The company will again make contributions with each pay period instead of once a year, Armstrong wrote in an e-mail to employees Saturday. He also apologized for comments he made during an employee conference call Thursday "when I mentioned specific healthcare examples in trying to explain our decision making process around our employee benefit programs."
During the meeting, Armstrong rationalized the 401(k) reductions as necessary to offset rising health care costs, citing two "distressed babies" born to AOL staffers that cost $1 million to care for.
"Two things that happened in 2012," Armstrong said, according to a Capital New York account of the meeting. "We had two AOL-ers that had distressed babies that were born that we paid a million dollars each to make sure those babies were OK in general. And those are the things that add up into our benefits cost. So when we had the final decision about what benefits to cut because of the increased healthcare costs, we made the decision, and I made the decision, to basically change the 401(k) plan."
Upset employees expressed their displeasure with the policy change in a letter published by Recode. "We strongly object to the new 401(k) matching practice and encourage the company to reverse its policy," employees wrote in the letter. "We also object to the manner in which this practice was disclosed to employees."
Armstrong said Saturday he and his executives had a change of heart after employees complained about the new policy.
"The leadership team and I listened to your feedback over the last week. We heard you on this topic," Armstrong said in his e-mail Saturday. "And as we discussed the matter over several days, with management and employees, we have decided to change the policy back to a per-pay-period matching contribution."
Armstrong's letter to employees:
We began our journey together in 2009, and for the last four years have had an employee-first culture. As I have said before, the ability to change is a strategic advantage for us. With benefit costs increasing, we made a strategic, financial decision last year to revise our employee matching 401K program from a per-pay-period contribution to a yearly lump-sum contribution. We then communicated this decision in the fall through multiple channels to every AOL office in the US.

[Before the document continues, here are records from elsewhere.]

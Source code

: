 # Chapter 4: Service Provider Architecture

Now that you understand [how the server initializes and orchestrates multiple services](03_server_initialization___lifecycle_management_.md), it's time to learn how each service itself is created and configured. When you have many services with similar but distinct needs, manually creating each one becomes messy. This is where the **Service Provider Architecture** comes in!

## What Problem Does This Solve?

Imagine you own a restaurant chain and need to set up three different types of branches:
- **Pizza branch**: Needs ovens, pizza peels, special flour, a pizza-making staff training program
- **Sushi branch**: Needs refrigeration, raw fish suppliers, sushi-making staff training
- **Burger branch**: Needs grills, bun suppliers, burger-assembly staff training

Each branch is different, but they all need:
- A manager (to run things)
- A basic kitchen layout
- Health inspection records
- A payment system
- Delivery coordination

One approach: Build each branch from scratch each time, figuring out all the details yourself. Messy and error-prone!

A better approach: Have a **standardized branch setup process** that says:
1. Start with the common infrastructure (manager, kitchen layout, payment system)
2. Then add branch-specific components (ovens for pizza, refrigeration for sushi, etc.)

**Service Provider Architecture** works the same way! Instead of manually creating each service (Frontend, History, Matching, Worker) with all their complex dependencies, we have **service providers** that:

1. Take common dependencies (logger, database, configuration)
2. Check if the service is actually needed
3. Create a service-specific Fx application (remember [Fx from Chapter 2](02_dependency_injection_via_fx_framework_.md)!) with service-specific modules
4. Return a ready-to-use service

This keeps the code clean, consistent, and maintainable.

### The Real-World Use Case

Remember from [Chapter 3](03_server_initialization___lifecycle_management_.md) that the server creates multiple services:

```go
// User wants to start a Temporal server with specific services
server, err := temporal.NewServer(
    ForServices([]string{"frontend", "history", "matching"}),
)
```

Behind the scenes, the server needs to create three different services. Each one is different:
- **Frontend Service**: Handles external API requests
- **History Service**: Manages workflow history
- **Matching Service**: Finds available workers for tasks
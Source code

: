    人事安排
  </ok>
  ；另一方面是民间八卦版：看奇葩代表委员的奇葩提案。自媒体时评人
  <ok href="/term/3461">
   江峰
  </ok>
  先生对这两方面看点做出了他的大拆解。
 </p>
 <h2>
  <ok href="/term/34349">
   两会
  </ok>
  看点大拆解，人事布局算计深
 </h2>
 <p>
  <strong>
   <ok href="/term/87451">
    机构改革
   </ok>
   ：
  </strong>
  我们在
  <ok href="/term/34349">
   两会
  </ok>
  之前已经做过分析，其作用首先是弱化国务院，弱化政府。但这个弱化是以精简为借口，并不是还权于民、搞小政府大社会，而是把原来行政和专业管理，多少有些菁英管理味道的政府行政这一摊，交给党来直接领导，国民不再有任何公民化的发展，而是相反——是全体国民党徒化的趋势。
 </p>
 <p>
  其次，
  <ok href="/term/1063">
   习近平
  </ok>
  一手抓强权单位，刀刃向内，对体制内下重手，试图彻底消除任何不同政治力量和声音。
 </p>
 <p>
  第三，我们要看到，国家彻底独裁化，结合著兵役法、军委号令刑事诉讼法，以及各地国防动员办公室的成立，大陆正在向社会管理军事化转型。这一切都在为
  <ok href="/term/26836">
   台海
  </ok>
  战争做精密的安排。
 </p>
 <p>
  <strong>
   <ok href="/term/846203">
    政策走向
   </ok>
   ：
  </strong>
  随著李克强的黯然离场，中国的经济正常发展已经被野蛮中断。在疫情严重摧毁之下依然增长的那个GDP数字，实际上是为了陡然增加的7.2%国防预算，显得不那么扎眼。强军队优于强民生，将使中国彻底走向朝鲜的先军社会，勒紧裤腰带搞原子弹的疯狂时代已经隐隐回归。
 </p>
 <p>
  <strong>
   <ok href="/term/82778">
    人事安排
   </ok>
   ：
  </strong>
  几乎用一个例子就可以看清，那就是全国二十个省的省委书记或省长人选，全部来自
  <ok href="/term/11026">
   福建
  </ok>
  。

The leadership team and I listened to your feedback over the last week. We heard you on this topic. And as we discussed the matter over several days, with management and employees, we have decided to change the policy back to a per-pay-period matching contribution. The Human Resource team will be in contact with all employees over the next week to explain the change and to answer any other benefits related questions you might have. We are proud to provide AOLers with a robust benefits offering that spans from exceptional healthcare coverage to 401K's to AOL fitness programs and beyond. On a personal note, I made a mistake and I apologize for my comments last week at the town hall when I mentioned specific healthcare examples in trying to explain our decision making process around our employee benefit programs.
Thursday we announced an outstanding Q4 and end to our fiscal year. More importantly, it validated our strategy and the work we have done on it. AOL is positioned for future growth and our long-term strategy to be one of the world's leading media technology companies.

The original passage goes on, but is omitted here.